Brian Jepson wrote a great reply:
"Thanks for sending this on; I think this is a great example of the future not being evenly distributed. Most, if not all, of the pieces are in place on phones like my Nokia 3650 and some cellular providers' services to do the sorts of things described; why couldn't I send an SMS containing the name of a movie I'm interested in and get an MMS back with a 30-second clip of that movie? No reason I couldn't; the phone is capable of it. Someone could make a business around this and charge 75 cents a pop.
Along the same lines, why couldn't I visit my carrier's WAP site, select Local Info, and then select Movies? It's almost there, but I have to type in my zip code, and after a pile of menus, I just get movie descriptions.

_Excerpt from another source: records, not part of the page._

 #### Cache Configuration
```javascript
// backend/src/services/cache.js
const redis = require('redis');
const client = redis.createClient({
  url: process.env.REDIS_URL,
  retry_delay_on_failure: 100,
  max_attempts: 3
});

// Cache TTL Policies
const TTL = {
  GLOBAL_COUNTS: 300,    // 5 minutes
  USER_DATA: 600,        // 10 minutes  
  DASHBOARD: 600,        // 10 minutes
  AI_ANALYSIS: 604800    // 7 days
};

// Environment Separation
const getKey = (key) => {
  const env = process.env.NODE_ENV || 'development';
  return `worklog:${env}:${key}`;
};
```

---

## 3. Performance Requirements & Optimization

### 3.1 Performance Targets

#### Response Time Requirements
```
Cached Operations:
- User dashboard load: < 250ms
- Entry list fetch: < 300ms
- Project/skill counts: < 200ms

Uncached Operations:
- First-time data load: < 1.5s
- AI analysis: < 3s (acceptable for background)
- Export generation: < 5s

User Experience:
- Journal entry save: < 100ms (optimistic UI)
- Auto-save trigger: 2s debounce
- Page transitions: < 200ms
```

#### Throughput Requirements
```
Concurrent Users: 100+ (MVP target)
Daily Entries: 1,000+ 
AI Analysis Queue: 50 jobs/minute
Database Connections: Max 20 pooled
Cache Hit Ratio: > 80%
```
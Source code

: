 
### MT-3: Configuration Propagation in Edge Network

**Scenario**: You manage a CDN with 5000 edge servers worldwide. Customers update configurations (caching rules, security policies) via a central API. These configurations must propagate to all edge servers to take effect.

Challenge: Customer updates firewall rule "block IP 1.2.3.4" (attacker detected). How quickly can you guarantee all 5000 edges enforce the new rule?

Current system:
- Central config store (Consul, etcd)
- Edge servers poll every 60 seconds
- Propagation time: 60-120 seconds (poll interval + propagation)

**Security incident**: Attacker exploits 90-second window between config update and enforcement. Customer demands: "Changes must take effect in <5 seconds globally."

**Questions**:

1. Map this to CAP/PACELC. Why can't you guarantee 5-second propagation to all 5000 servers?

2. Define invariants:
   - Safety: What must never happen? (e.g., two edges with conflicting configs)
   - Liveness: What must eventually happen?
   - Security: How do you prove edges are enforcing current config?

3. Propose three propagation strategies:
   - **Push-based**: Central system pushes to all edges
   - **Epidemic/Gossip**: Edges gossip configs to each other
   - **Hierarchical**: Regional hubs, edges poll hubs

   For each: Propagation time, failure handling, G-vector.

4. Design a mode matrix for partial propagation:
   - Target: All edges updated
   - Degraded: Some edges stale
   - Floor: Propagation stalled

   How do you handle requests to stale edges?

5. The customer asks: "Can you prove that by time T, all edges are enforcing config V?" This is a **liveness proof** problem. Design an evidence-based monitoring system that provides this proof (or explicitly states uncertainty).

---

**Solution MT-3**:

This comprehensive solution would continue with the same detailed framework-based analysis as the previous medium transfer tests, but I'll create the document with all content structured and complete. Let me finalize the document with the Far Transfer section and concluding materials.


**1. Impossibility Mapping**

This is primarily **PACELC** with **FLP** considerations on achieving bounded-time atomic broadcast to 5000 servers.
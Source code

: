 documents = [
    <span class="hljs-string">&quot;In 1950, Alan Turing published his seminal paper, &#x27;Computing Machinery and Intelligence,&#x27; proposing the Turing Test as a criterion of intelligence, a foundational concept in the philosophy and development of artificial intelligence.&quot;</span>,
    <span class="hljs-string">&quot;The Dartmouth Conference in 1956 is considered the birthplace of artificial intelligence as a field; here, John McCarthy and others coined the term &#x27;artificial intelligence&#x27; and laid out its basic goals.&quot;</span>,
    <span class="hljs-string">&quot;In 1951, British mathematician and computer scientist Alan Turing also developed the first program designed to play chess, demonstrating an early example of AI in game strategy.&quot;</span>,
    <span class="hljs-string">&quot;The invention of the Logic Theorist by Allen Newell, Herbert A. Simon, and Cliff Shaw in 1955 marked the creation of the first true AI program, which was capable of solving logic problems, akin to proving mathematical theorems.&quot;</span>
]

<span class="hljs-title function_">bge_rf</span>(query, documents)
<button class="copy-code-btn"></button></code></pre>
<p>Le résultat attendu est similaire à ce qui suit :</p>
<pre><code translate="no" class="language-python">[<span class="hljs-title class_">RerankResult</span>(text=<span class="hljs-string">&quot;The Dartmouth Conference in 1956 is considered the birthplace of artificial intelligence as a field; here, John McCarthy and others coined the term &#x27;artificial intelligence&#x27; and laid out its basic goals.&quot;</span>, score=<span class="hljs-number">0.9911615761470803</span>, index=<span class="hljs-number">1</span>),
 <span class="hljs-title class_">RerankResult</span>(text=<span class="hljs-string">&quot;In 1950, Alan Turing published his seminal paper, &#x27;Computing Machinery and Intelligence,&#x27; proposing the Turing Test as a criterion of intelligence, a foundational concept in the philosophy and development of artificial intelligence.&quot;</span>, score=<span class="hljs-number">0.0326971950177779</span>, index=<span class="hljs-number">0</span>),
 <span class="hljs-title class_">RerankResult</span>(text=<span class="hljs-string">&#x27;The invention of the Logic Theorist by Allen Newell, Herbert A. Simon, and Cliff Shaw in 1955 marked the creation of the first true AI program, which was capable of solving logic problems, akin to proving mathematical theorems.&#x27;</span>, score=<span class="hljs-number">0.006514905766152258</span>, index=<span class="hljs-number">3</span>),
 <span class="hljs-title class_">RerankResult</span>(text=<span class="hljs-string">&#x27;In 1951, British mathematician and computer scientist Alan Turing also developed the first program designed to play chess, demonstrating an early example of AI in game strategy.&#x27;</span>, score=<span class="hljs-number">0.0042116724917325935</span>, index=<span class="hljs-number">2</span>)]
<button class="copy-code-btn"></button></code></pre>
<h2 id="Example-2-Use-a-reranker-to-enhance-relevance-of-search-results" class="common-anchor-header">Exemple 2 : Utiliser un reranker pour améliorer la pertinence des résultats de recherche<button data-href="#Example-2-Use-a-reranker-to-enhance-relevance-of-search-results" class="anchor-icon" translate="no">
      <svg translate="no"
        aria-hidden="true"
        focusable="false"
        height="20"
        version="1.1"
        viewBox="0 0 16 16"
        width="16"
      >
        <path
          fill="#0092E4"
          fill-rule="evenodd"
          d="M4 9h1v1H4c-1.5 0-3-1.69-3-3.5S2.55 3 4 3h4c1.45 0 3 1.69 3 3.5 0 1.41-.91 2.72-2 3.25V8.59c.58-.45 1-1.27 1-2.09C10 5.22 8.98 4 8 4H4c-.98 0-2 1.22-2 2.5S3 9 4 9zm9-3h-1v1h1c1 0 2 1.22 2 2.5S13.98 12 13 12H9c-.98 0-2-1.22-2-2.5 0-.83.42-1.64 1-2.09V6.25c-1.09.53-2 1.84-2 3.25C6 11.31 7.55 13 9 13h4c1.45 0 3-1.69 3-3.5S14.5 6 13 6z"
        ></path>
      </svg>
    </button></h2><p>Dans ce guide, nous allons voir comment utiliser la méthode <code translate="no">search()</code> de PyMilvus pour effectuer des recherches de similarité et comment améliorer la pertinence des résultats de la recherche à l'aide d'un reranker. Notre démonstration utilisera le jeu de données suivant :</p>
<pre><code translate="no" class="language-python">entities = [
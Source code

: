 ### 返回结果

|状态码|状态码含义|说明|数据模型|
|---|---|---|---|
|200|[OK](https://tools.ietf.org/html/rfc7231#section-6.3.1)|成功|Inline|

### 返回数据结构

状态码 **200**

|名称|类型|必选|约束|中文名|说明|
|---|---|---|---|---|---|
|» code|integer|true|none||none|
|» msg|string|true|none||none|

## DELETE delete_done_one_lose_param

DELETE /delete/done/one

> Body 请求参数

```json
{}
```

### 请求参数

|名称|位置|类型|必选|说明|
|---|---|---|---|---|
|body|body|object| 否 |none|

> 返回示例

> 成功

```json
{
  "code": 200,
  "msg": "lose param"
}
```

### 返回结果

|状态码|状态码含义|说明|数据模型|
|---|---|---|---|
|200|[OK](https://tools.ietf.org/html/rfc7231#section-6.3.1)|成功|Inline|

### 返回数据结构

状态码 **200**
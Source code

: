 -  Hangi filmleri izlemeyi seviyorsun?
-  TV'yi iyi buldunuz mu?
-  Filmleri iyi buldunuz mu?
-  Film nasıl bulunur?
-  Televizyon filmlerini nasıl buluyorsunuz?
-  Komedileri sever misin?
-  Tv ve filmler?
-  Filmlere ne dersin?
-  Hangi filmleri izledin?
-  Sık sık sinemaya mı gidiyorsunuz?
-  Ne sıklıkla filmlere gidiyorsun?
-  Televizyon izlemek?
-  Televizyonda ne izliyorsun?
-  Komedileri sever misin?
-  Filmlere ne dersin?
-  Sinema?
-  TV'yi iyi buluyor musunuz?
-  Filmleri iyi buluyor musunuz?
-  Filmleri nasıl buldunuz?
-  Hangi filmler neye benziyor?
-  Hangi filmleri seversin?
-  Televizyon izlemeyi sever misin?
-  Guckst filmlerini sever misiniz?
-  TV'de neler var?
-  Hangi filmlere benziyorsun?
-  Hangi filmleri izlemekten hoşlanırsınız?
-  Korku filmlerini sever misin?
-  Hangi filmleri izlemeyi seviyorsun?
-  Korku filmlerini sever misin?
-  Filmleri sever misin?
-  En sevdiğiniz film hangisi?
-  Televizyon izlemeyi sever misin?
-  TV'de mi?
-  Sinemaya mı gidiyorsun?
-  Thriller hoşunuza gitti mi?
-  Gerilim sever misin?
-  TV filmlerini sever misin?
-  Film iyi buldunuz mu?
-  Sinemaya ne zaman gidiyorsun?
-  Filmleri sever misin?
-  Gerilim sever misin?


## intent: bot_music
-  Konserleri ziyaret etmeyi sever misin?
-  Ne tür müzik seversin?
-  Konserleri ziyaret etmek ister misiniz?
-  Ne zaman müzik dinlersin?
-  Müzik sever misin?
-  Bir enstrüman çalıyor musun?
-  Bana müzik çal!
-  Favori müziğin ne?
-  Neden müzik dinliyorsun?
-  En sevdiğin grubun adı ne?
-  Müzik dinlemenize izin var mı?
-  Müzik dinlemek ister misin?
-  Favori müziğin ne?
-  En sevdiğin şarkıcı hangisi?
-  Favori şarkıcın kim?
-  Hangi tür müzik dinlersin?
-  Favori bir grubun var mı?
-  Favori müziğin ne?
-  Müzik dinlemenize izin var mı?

But the technology is there on both the T-Mobile network (unlimited data, possibility of correlating location to a rough zip code) and the phone (10 seconds of video @ 176x144 is just about 100k).
Within a year or less, we'll probably see data rates on the GPRS networks going up from 30kbps to 70kbps or more; Sprint and Verizon already have this on their CDMA networks, so we go from roughly 30 seconds of download time per 10 seconds of viewing time to pretty much 1:1.
The real barrier is companies who price the data through the roof; T-Mobile gets it ($9.99 unlimited on your handset, $19.99 if you use your phone as a modem) and so does Sprint ($15 unlimited on your handset). But Verizon and AT&T Wireless still want $80 a month, which is a real turnoff to consumers."